By JBizNews Desk
May 11, 2026
While much of Silicon Valley is pouring unprecedented sums into artificial intelligence infrastructure, Apple just delivered the strongest March quarter in its history by largely avoiding the AI spending arms race altogether — a strategy increasingly drawing attention from Wall Street as investors question whether massive AI capital expenditures will ultimately pay off.
The company reported fiscal second-quarter revenue of $111.2 billion for the period ended March 28, a 17% increase from a year earlier and the highest March-quarter revenue ever recorded by the iPhone maker. Earnings per share climbed 22% to $2.01, beating analyst expectations and reinforcing investor confidence that Apple’s slower, more disciplined AI strategy may be working.
The results, disclosed through Apple’s official earnings release filed with the Securities and Exchange Commission, were driven primarily by a powerful iPhone upgrade cycle and accelerating growth inside the company’s extraordinarily profitable Services business.
iPhone revenue surged to approximately $57 billion, itself a March-quarter record and up roughly 22% year over year. Chief Executive Officer Tim Cook told analysts demand for Apple’s newest devices was “off the charts,” though supply constraints limited how much inventory the company could deliver during portions of the quarter.
One of the quarter’s strongest performances came from Greater China, where revenue climbed 28% to approximately $20.5 billion despite continuing geopolitical tensions between Washington and Beijing and intensifying competition from domestic Chinese smartphone manufacturers.
But the quarter’s most important story may have been Apple’s Services division, which continues transforming the company’s financial profile.
Revenue from Services climbed to an all-time record of $30.98 billion, up 16% from a year earlier. The segment — which includes the App Store, Apple Music, iCloud, Apple TV+, and Apple’s growing advertising business — operates at gross margins near 77%, nearly double the margin profile of Apple’s hardware business.
The acceleration marks the third consecutive quarter of stronger Services growth, an especially notable achievement for a division already generating tens of billions of dollars annually.
Wall Street analysts increasingly view Services as the company’s most important long-term earnings engine because the recurring subscription and advertising revenue creates steadier cash flow than the cyclical hardware business.

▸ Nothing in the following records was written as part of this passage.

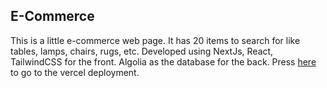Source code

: ## E-Commerce

This is a little e-commerce web page. It has 20 items to search for like tables, lamps, chairs, rugs, etc.
Developed using NextJs, React, TailwindCSS for the front. Algolia as the database for the back.
Press [here](https://e-commerce-tau-wheat-61.vercel.app/) to go to the vercel deployment.

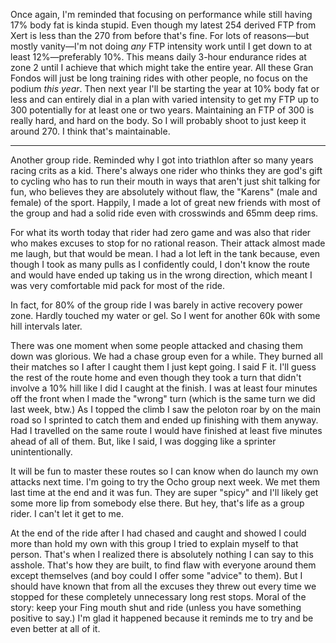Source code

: Once again, I'm reminded that focusing on performance while still having 17% body fat is kinda stupid. Even though my latest 254 derived FTP from Xert is less than the 270 from before that's fine. For lots of reasons—but mostly vanity—I'm not doing _any_ FTP intensity work until I get down to at least 12%—preferably 10%. This means daily 3-hour endurance rides at zone 2 until I achieve that which might take the entire year. All these Gran Fondos will just be long training rides with other people, no focus on the podium _this year_. Then next year I'll be starting the year at 10% body fat or less and can entirely dial in a plan with varied intensity to get my FTP up to 300 potentially for at least one or two years. Maintaining an FTP of 300 is really hard, and hard on the body. So I will probably shoot to just keep it around 270. I think that's maintainable.

----

Another group ride. Reminded why I got into triathlon after so many years racing crits as a kid. There's always one rider who thinks they are god's gift to cycling who has to run their mouth in ways that aren't just shit talking for fun, who believes they are absolutely without flaw, the "Karens" (male and female) of the sport. Happily, I made a lot of great new friends with most of the group and had a solid ride even with crosswinds and 65mm deep rims.

For what its worth today that rider had zero game and was also that rider who makes excuses to stop for no rational reason. Their attack almost made me laugh, but that would be mean. I had a lot left in the tank because, even though I took as many pulls as I confidently could, I don't know the route and would have ended up taking us in the wrong direction, which meant I was very comfortable mid pack for most of the ride.

In fact, for 80% of the group ride I was barely in active recovery power zone. Hardly touched my water or gel. So I went for another 60k with some hill intervals later. 

There was one moment when some people attacked and chasing them down was glorious. We had a chase group even for a while. They burned all their matches so I after I caught them I just kept going. I said F it. I'll guess the rest of the route home and even though they took a turn that didn't involve a 10% hill like I did I caught at the finish. I was at least four minutes off the front when I made the "wrong" turn (which is the same turn we did last week, btw.) As I topped the climb I saw the peloton roar by on the main road so I sprinted to catch them and ended up finishing with them anyway. Had I travelled on the same route I would have finished at least five minutes ahead of all of them. But, like I said, I was dogging like a sprinter unintentionally.

It will be fun to master these routes so I can know when do launch my own attacks next time. I'm going to try the Ocho group next week. We met them last time at the end and it was fun. They are super "spicy" and I'll likely get some more lip from somebody else there. But hey, that's life as a group rider. I can't let it get to me.

At the end of the ride after I had chased and caught and showed I could more than hold my own with this group I tried to explain myself to that person. That's when I realized there is absolutely nothing I can say to this asshole. That's how they are built, to find flaw with everyone around them except themselves (and boy could I offer some "advice" to them). But I should have known that from all the excuses they threw out every time we stopped for these completely unnecessary long rest stops. Moral of the story: keep your Fing mouth shut and ride (unless you have something positive to say.) I'm glad it happened because it reminds me to try and be even better at all of it.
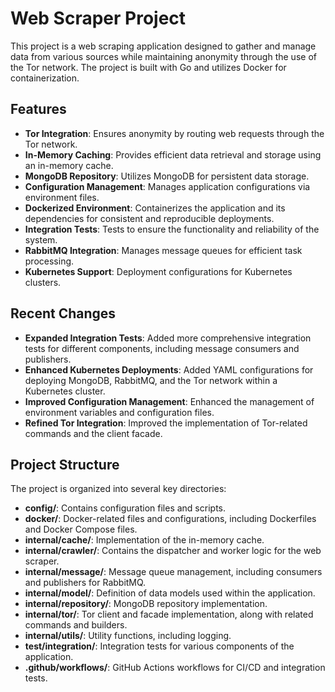 # Web Scraper Project
This project is a web scraping application designed to gather and manage data from various sources while maintaining anonymity through the use of the Tor network. The project is built with Go and utilizes Docker for containerization.

## Features
- **Tor Integration**: Ensures anonymity by routing web requests through the Tor network.
- **In-Memory Caching**: Provides efficient data retrieval and storage using an in-memory cache.
- **MongoDB Repository**: Utilizes MongoDB for persistent data storage.
- **Configuration Management**: Manages application configurations via environment files.
- **Dockerized Environment**: Containerizes the application and its dependencies for consistent and reproducible deployments.
- **Integration Tests**: Tests to ensure the functionality and reliability of the system.
- **RabbitMQ Integration**: Manages message queues for efficient task processing.
- **Kubernetes Support**: Deployment configurations for Kubernetes clusters.

## Recent Changes
- **Expanded Integration Tests**: Added more comprehensive integration tests for different components, including message consumers and publishers.
- **Enhanced Kubernetes Deployments**: Added YAML configurations for deploying MongoDB, RabbitMQ, and the Tor network within a Kubernetes cluster.
- **Improved Configuration Management**: Enhanced the management of environment variables and configuration files.
- **Refined Tor Integration**: Improved the implementation of Tor-related commands and the client facade.

## Project Structure

The project is organized into several key directories:

- **config/**: Contains configuration files and scripts.
- **docker/**: Docker-related files and configurations, including Dockerfiles and Docker Compose files.
- **internal/cache/**: Implementation of the in-memory cache.
- **internal/crawler/**: Contains the dispatcher and worker logic for the web scraper.
- **internal/message/**: Message queue management, including consumers and publishers for RabbitMQ.
- **internal/model/**: Definition of data models used within the application.
- **internal/repository/**: MongoDB repository implementation.
- **internal/tor/**: Tor client and facade implementation, along with related commands and builders.
- **internal/utils/**: Utility functions, including logging.
- **test/integration/**: Integration tests for various components of the application.
- **.github/workflows/**: GitHub Actions workflows for CI/CD and integration tests.
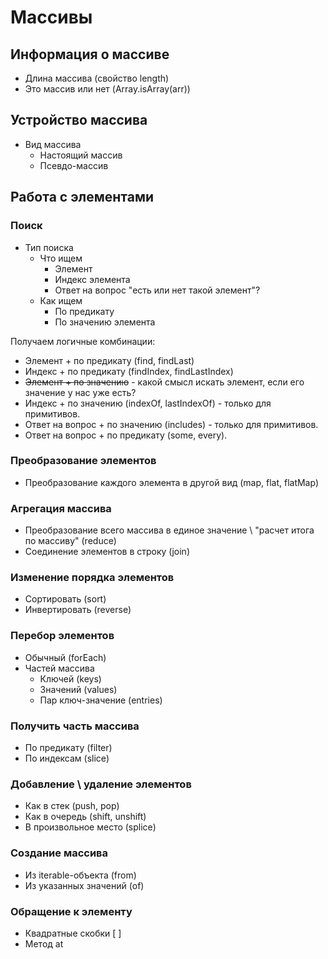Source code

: 

# Массивы

## Информация о массиве

- Длина массива (свойство length)
- Это массив или нет (Array.isArray(arr))

## Устройство массива

- Вид массива
  - Настоящий массив
  - Псевдо-массив

## Работа с элементами

### Поиск

* Тип поиска
  * Что ищем
    * Элемент
    * Индекс элемента
    * Ответ на вопрос "есть или нет такой элемент"?
  * Как ищем
    * По предикату
    * По значению элемента

Получаем логичные комбинации:

* Элемент + по предикату (find, findLast)
* Индекс + по предикату (findIndex, findLastIndex)
* ~~Элемент + по значению~~ - какой смысл искать элемент, если его значение у нас уже есть?
* Индекс + по значению (indexOf, lastIndexOf) - только для примитивов.
* Ответ на вопрос + по значению (includes) - только для примитивов.
* Ответ на вопрос + по предикату (some, every).

### Преобразование элементов

- Преобразование каждого элемента в другой вид (map, flat, flatMap)

### Агрегация массива

- Преобразование всего массива в единое значение \ "расчет итога по массиву" (reduce)
- Соединение элементов в строку (join)

### Изменение порядка элементов

- Сортировать (sort)
- Инвертировать (reverse)

### Перебор элементов

- Обычный (forEach)
- Частей массива
  - Ключей (keys)
  - Значений (values)
  - Пар ключ-значение (entries)

### Получить часть массива

- По предикату (filter)
- По индексам (slice)

### Добавление \ удаление элементов

- Как в стек (push, pop)
- Как в очередь (shift, unshift)
- В произвольное место (splice)

### Создание массива

- Из iterable-объекта (from)
- Из указанных значений (of)

### Обращение к элементу

- Квадратные скобки [ ]
- Метод at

What makes Apple’s quarter stand out most sharply across Silicon Valley, however, is what the company is not doing.
While rivals including Microsoft, Amazon, Meta, and Alphabet are collectively committing hundreds of billions of dollars toward AI chips, data centers, and cloud infrastructure expansion, Apple continues pursuing a far more restrained strategy.
The company spent approximately $11.4 billion on research and development during the quarter — a substantial 33% increase year over year, but still only a fraction of the AI infrastructure spending now underway elsewhere across Big Tech.
By comparison, analysts estimate Microsoft and Amazon alone could each spend close to or above $200 billion on AI-related capital expenditures during 2026 as the industry races to build out massive artificial intelligence computing capacity.
Cook told analysts Apple is integrating AI “incrementally on top of” its existing product roadmap rather than launching a separate AI infrastructure buildout comparable to competitors.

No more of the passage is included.